Examining the event logs on the local site domain controller brought forth a plague of misery. There were numerous errors with an event ID of 142 (“Time service has stopped advertising as a time source because the local clock is not synchronized”). As the desktops on the remote site were under SCCM control, a quick check was made using the SCCM status monitors which confirmed that some computers on the site had not received their malware signature updates as they had been running up to 677 seconds ahead of the SCCM server time thus causing Kerberos authentication to fail. So, the time on the remote domain controller was resynchronised and all was apparently well but, unfortunately, the file access problem returned a few hours later.
Back to the event logs. A whole pile of errors with an event IDs of 6008 (“Unexpected shutdown”) and 41 (“System rebooted without clean shutdown”) were found from the previous day and, after bit of investigation, it was determined that the electricians had been “working” on the building power supply and there had been “one or two” power outages. The virtual host server on the remote site was protected by a standalone UPS but its battery had clearly ran out of charge after the fourth consecutive power outage. Now I had the likely root cause and it was more than possible that Active Directory database on the domain controller had been trashed by these outages. Checking the event logs for more proof found a significant number of events with an ID of 4 (“KRB_AP_ERR_MODIFIED”) and number of 16962 events (“Remote calls to the SAM database are being restricted”). Interestingly, the target of most of the event IDs of 4 was a domain controller on the main site that was, of course, working perfectly.

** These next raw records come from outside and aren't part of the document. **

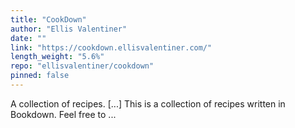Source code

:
 ```yaml
---
title: "CookDown"
author: "Ellis Valentiner"
date: ""
link: "https://cookdown.ellisvalentiner.com/"
length_weight: "5.6%"
repo: "ellisvalentiner/cookdown"
pinned: false
---
```


A collection of recipes. [...] This is a collection of recipes written in Bookdown. Feel free to ...
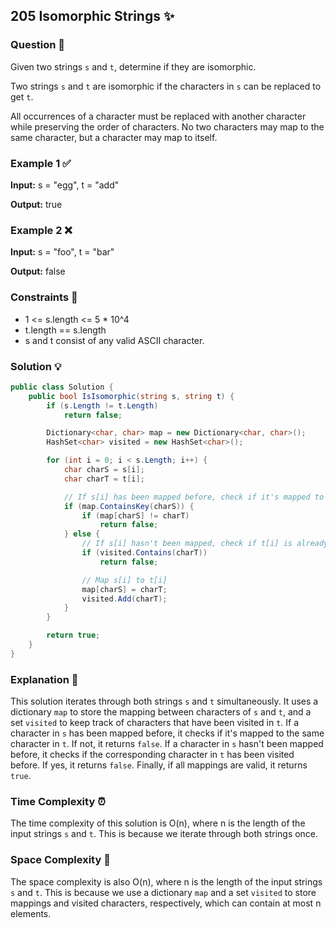 ## 205 Isomorphic Strings ✨

### Question 🎯
Given two strings `s` and `t`, determine if they are isomorphic.

Two strings `s` and `t` are isomorphic if the characters in `s` can be replaced to get `t`.

All occurrences of a character must be replaced with another character while preserving the order of characters. No two characters may map to the same character, but a character may map to itself.

### Example 1 ✅

**Input:** 
s = "egg", t = "add"

**Output:** 
true

### Example 2 ❌

**Input:** 
s = "foo", t = "bar"

**Output:** 
false

### Constraints 📏
- 1 <= s.length <= 5 * 10^4
- t.length == s.length
- s and t consist of any valid ASCII character.

### Solution 💡

```csharp
public class Solution {
    public bool IsIsomorphic(string s, string t) {
        if (s.Length != t.Length)
            return false;

        Dictionary<char, char> map = new Dictionary<char, char>();
        HashSet<char> visited = new HashSet<char>();

        for (int i = 0; i < s.Length; i++) {
            char charS = s[i];
            char charT = t[i];

            // If s[i] has been mapped before, check if it's mapped to the same character in t
            if (map.ContainsKey(charS)) {
                if (map[charS] != charT)
                    return false;
            } else {
                // If s[i] hasn't been mapped, check if t[i] is already mapped to another character
                if (visited.Contains(charT))
                    return false;

                // Map s[i] to t[i]
                map[charS] = charT;
                visited.Add(charT);
            }
        }

        return true;
    }
}
```

### Explanation 📝
This solution iterates through both strings `s` and `t` simultaneously. It uses a dictionary `map` to store the mapping between characters of `s` and `t`, and a set `visited` to keep track of characters that have been visited in `t`. If a character in `s` has been mapped before, it checks if it's mapped to the same character in `t`. If not, it returns `false`. If a character in `s` hasn't been mapped before, it checks if the corresponding character in `t` has been visited before. If yes, it returns `false`. Finally, if all mappings are valid, it returns `true`.

### Time Complexity ⏰
The time complexity of this solution is O(n), where n is the length of the input strings `s` and `t`. This is because we iterate through both strings once.

### Space Complexity 🚀
The space complexity is also O(n), where n is the length of the input strings `s` and `t`. This is because we use a dictionary `map` and a set `visited` to store mappings and visited characters, respectively, which can contain at most n elements.
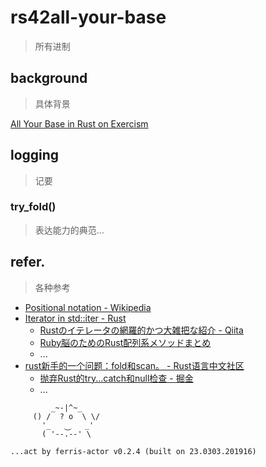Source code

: # rs42all-your-base
> 所有进制


## background
> 具体背景

[All Your Base in Rust on Exercism](https://exercism.org/docs/tracks/rust)


## logging
> 记要

### try_fold()
> 表达能力的典范...


## refer.
> 各种参考

- [Positional notation - Wikipedia](https://en.wikipedia.org/wiki/Positional_notation#External_links)
- [Iterator in std::iter - Rust](https://doc.rust-lang.org/stable/std/iter/trait.Iterator.html)
    - [Rustのイテレータの網羅的かつ大雑把な紹介 - Qiita](https://qiita.com/lo48576/items/34887794c146042aebf1)
    - [Ruby脳のためのRust配列系メソッドまとめ](https://zenn.dev/megeton/articles/fb6266bcb6aa1b)
    - ...
- [rust新手的一个问题：fold和scan。 - Rust语言中文社区](https://rustcc.cn/article?id=2f4b3a15-7874-4c68-b9d8-5a717e9a3af0)
    - [抛弃Rust的try...catch和null检查 - 掘金](https://juejin.cn/post/7067102952602746910)
    - ...




```
         _~-|^~_
     () /  ? o  \ \/
       '_   ⏝   _'
       ( '--.--' \

...act by ferris-actor v0.2.4 (built on 23.0303.201916)
```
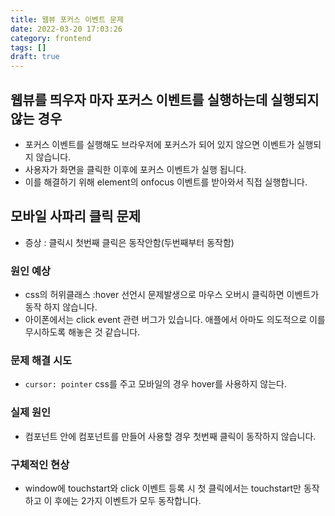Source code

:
 ```yaml
---
title: 웹뷰 포커스 이벤트 문제
date: 2022-03-20 17:03:26
category: frontend
tags: []
draft: true
---
```


## 웹뷰를 띄우자 마자 포커스 이벤트를 실행하는데 실행되지 않는 경우

- 포커스 이벤트를 실행해도 브라우저에 포커스가 되어 있지 않으면 이벤트가 실행되지 않습니다.
- 사용자가 화면을 클릭한 이후에 포커스 이벤트가 실행 됩니다.
- 이를 해결하기 위해 element의 onfocus 이벤트를 받아와서 직접 실행합니다.

## 모바일 사파리 클릭 문제

- 증상 : 클릭시 첫번째 클릭은 동작안함(두번째부터 동작함)

### 원인 예상

- css의 허위클래스 :hover 선언시 문제발생으로 마우스 오버시 클릭하면 이벤트가 동작 하지 않습니다.
- 아이폰에서는 click event 관련 버그가 있습니다. 애플에서 아마도 의도적으로 이를 무시하도록 해놓은 것 같습니다.

### 문제 해결 시도

- `cursor: pointer` css를 주고 모바일의 경우 hover를 사용하지 않는다.

### 실제 원인

- 컴포넌트 안에 컴포넌트를 만들어 사용할 경우 첫번째 클릭이 동작하지 않습니다.

### 구체적인 현상

- window에 touchstart와 click 이벤트 등록 시 첫 클릭에서는 touchstart만 동작하고 이 후에는 2가지 이벤트가 모두 동작합니다.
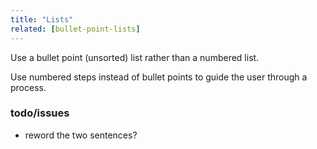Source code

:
 ```yaml
---
title: "Lists"
related: [bullet-point-lists]
---
```


Use a bullet point (unsorted) list rather than a numbered list.

Use numbered steps instead of bullet points to guide the user through a process.

### todo/issues

- reword the two sentences?
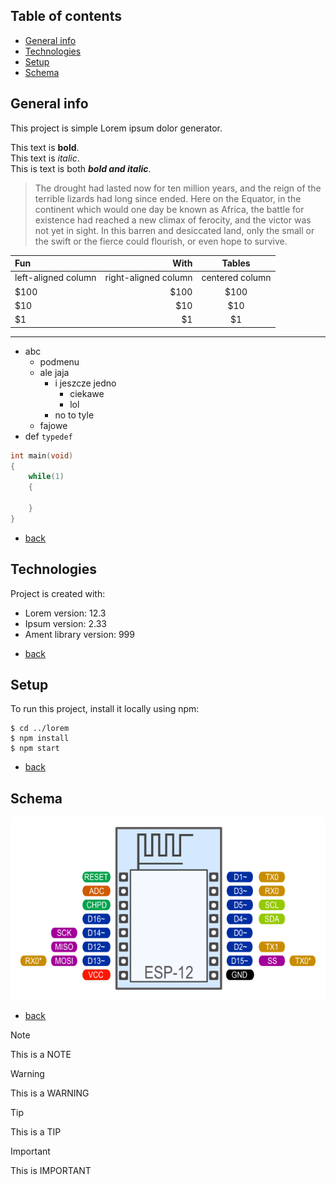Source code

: ## Table of contents
* [General info](#general-info)
* [Technologies](#technologies)
* [Setup](#setup)
* [Schema](#Schema)

## General info
This project is simple Lorem ipsum dolor generator.

This text is **bold**.  
This text is *italic*.  
This is text is both ***bold and italic***.

> The drought had lasted now for ten million years, and the reign of the terrible lizards had long since ended. Here on the Equator, in the continent which would one day be known as Africa, the battle for existence had reached a new climax of ferocity, and the victor was not yet in sight. In this barren and desiccated land, only the small or the swift or the fierce could flourish, or even hope to survive.

| Fun                  | With                 | Tables          |
| :------------------- | -------------------: |:---------------:|
| left-aligned column  | right-aligned column | centered column |
| $100                 | $100                 | $100            |
| $10                  | $10                  | $10             |
| $1                   | $1                   | $1              |
___

- abc
    - podmenu
    - ale jaja
        - i jeszcze jedno
            - ciekawe
            - lol
        - no to tyle
    - fajowe
- def 
`typedef`

```c++
int main(void) 
{
    while(1)
    {

    }
}
```
+ [back](#Table-of-contents)

## Technologies
Project is created with:
* Lorem version: 12.3
* Ipsum version: 2.33
* Ament library version: 999
	
+ [back](#Table-of-contents)

## Setup
To run this project, install it locally using npm:

```
$ cd ../lorem
$ npm install
$ npm start
```

+ [back](#Table-of-contents)

## Schema
![esp schema](./esp12.png)

+ [back](#Table-of-contents)

> [!NOTE]
> This is a NOTE

> [!WARNING]
> This is a WARNING

> [!TIP]
> This is a TIP

> [!IMPORTANT]
> This is IMPORTANT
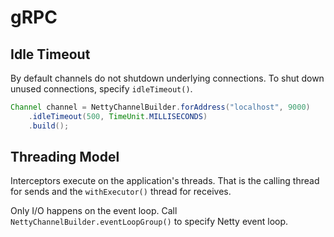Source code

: # gRPC

## Idle Timeout

By default channels do not shutdown underlying connections.
To shut down unused connections, specify `idleTimeout()`.

```Java
Channel channel = NettyChannelBuilder.forAddress("localhost", 9000)
    .idleTimeout(500, TimeUnit.MILLISECONDS)
    .build();
```

## Threading Model

Interceptors execute on the application's threads. That is the calling thread for sends and the `withExecutor()` thread for receives.

Only I/O happens on the event loop. Call `NettyChannelBuilder.eventLoopGroup()` to specify Netty event loop.
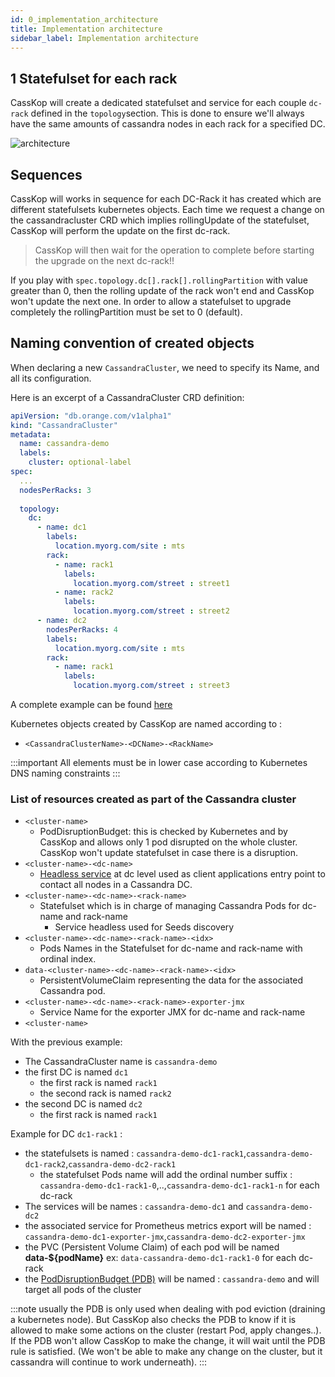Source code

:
 ```yaml
---
id: 0_implementation_architecture
title: Implementation architecture
sidebar_label: Implementation architecture
---
```


## 1 Statefulset for each rack

CassKop will create a dedicated statefulset and service for each couple `dc-rack` defined in the
`topology`section. This is done to ensure we'll always have the same amounts of cassandra nodes in each rack for a
specified DC.

![architecture](http://www.plantuml.com/plantuml/proxy?src=https://raw.github.com/Orange-OpenSource/casskop/master/documentation/uml/architecture.puml)

## Sequences

CassKop will works in sequence for each DC-Rack it has created which are different statefulsets kubernetes objects.
Each time we request a change on the cassandracluster CRD which implies rollingUpdate of the statefulset, CassKop will
perform the update on the first dc-rack.

> CassKop will then wait for the operation to complete before starting the upgrade on the next dc-rack!!

If you play with `spec.topology.dc[].rack[].rollingPartition` with value greater than 0, then the rolling update of the rack
won't end and CassKop won't update the next one. In order to allow a statefulset to upgrade completely the rollingPartition must be set to 0 (default).

## Naming convention of created objects

When declaring a new `CassandraCluster`, we need to specify its Name, and all its configuration.

Here is an excerpt of a CassandraCluster CRD definition:

```yaml
apiVersion: "db.orange.com/v1alpha1"
kind: "CassandraCluster"
metadata:
  name: cassandra-demo
  labels:
    cluster: optional-label
spec:
  ...
  nodesPerRacks: 3
  
  topology:
    dc:
      - name: dc1
        labels:
          location.myorg.com/site : mts
        rack:
          - name: rack1
            labels:
              location.myorg.com/street : street1
          - name: rack2
            labels:
              location.myorg.com/street : street2
      - name: dc2
        nodesPerRacks: 4
        labels:
          location.myorg.com/site : mts
        rack:
          - name: rack1
            labels:
              location.myorg.com/street : street3
```

A complete example can be found [here](https://github.com/Orange-OpenSource/casskop/samples/cassandracluster-pic.yaml)

Kubernetes objects created by CassKop are named according to :

- `<CassandraClusterName>-<DCName>-<RackName>`

:::important
All elements must be in lower case according to Kubernetes DNS naming constraints
:::

### List of resources created as part of the Cassandra cluster

- `<cluster-name>`
  - PodDisruptionBudget: this is checked by Kubernetes and by CassKop and allows only 1 pod disrupted
      on the whole cluster. CassKop won't update statefulset in case there is a disruption.
- `<cluster-name>-<dc-name>`
  - [Headless service](https://kubernetes.io/docs/concepts/services-networking/service/#headless-services) at dc level
      used as client applications entry point to contact all nodes in a Cassandra DC.
- `<cluster-name>-<dc-name>-<rack-name>`
  - Statefulset which is in charge of managing Cassandra Pods for dc-name and rack-name
    - Service headless used for Seeds discovery
- `<cluster-name>-<dc-name>-<rack-name>-<idx>`
  - Pods Names in the Statefulset for dc-name and rack-name with ordinal index.
- `data-<cluster-name>-<dc-name>-<rack-name>-<idx>`
  - PersistentVolumeClaim representing the data for the associated Cassandra pod.
- `<cluster-name>-<dc-name>-<rack-name>-exporter-jmx`
  - Service Name for the exporter JMX for dc-name and rack-name
- `<cluster-name>`

With the previous example:

- The CassandraCluster name is `cassandra-demo`
- the first DC is named `dc1`
  - the first rack is named `rack1`
  - the second rack is named `rack2`
- the second DC is named `dc2`
  - the first rack is named `rack1`

Example for DC `dc1-rack1` :

- the statefulsets is named : `cassandra-demo-dc1-rack1`,`cassandra-demo-dc1-rack2`,`cassandra-demo-dc2-rack1`
  - the statefulset Pods name will add the ordinal number suffix :
      `cassandra-demo-dc1-rack1-0`,..,`cassandra-demo-dc1-rack1-n` for each dc-rack
- The services will be names : `cassandra-demo-dc1` and `cassandra-demo-dc2`
- the associated service for Prometheus metrics export will be named :
  `cassandra-demo-dc1-exporter-jmx`,`cassandra-demo-dc2-exporter-jmx`  
- the PVC (Persistent Volume Claim) of each pod will be named **data-${podName}** ex: `data-cassandra-demo-dc1-rack1-0`
  for each dc-rack
- the [PodDisruptionBudget (PDB)](https://kubernetes.io/docs/tasks/run-application/configure-pdb/) will be named :
  `cassandra-demo` and will target all pods of the cluster
  
:::note
usually the PDB is only used when dealing with pod eviction (draining a kubernetes node). But CassKop
also checks the PDB to know if it is allowed to make some actions on the cluster (restart Pod, apply changes..). If
the PDB won't allow CassKop to make the change, it will wait until the PDB rule is satisfied. (We won't be able
to make any change on the cluster, but it cassandra will continue to work underneath).
:::
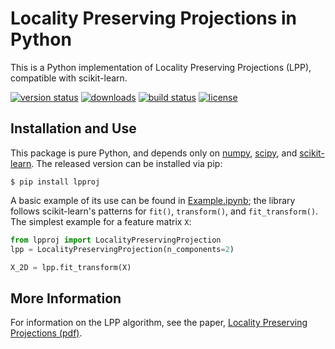 # Locality Preserving Projections in Python

This is a Python implementation of Locality Preserving Projections (LPP), compatible with scikit-learn.

[![version status](http://img.shields.io/pypi/v/lpproj.svg?style=flat)](https://pypi.python.org/pypi/lpproj)
[![downloads](http://img.shields.io/pypi/dm/lpproj.svg?style=flat)](https://pypi.python.org/pypi/lpproj)
[![build status](http://img.shields.io/travis/jakevdp/lpproj/master.svg?style=flat)](https://travis-ci.org/jakevdp/lpproj)
[![license](http://img.shields.io/badge/license-BSD-blue.svg?style=flat)](https://github.com/jakevdp/lpproj/blob/master/LICENSE)

## Installation and Use

This package is pure Python, and depends only on [numpy](http://numpy.org/), [scipy](http://scipy.org/), and [scikit-learn](http://scikit-learn.org/).
The released version can be installed via pip:

    $ pip install lpproj

A basic example of its use can be found in [Example.ipynb](Example.ipynb); the library follows scikit-learn's patterns for ``fit()``, ``transform()``, and ``fit_transform()``. The simplest example for a feature matrix ``X``:

```python
from lpproj import LocalityPreservingProjection 
lpp = LocalityPreservingProjection(n_components=2)

X_2D = lpp.fit_transform(X)
```


## More Information

For information on the LPP algorithm, see the paper, [Locality Preserving Projections (pdf)](http://papers.nips.cc/paper/2359-locality-preserving-projections.pdf).
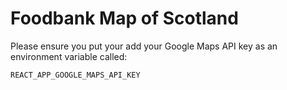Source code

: # Foodbank Map of Scotland

Please ensure you put your add your Google Maps API key as an environment variable called:

```
REACT_APP_GOOGLE_MAPS_API_KEY
```
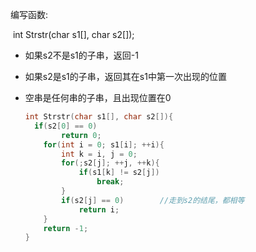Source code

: 编写函数:

​	int Strstr(char s1[], char s2[]);

- 如果s2不是s1的子串，返回-1

- 如果s2是s1的子串，返回其在s1中第一次出现的位置

- 空串是任何串的子串，且出现位置在0

  

  ```c++
  int Strstr(char s1[], char s2[]){
  	if(s2[0] == 0)
          return 0;
      for(int i = 0; s1[i]; ++i){
          int k = i, j = 0;
          for(;s2[j]; ++j, ++k){
              if(s1[k] != s2[j])
                  break;
          }
          if(s2[j] == 0)		//走到s2的结尾，都相等
              return i;
      }
      return -1;
  }
  ```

One final test. It was reasonable to assume that, given that Active Directory was sub-optimal on the remote domain controller, that the secure channel to the domain was broken and the domain controller would need to be demoted and re-joined to the domain. However, luck was on my side and the PowerShell cmdlet Test-ComputerSecureChannel verified that the secure channel from the wounded domain controller to every other domain controller was fine.
The diagnosis was complete and it was decided to demote the remote domain controller, wait for replication convergence and repromote it. A simple plan but not without its problems.
Any attempt to demote the remote domain controller – either gracefully or by “Force Removal” – failed with a “target account name is incorrect” also known as a Kerberos error and there is a certain irony in the fault that you are trying to correct stopping you from correcting the fault.
Fortunately, the resolution was straightforward. The Kerberos Key Distribution Center service on the remote domain controller was stopped and the demotion could then be completed without issue. After an hour, replication had removed the remote domain controller from Active Directory and it could safely be repromoted.
Back to business as usual. Job done!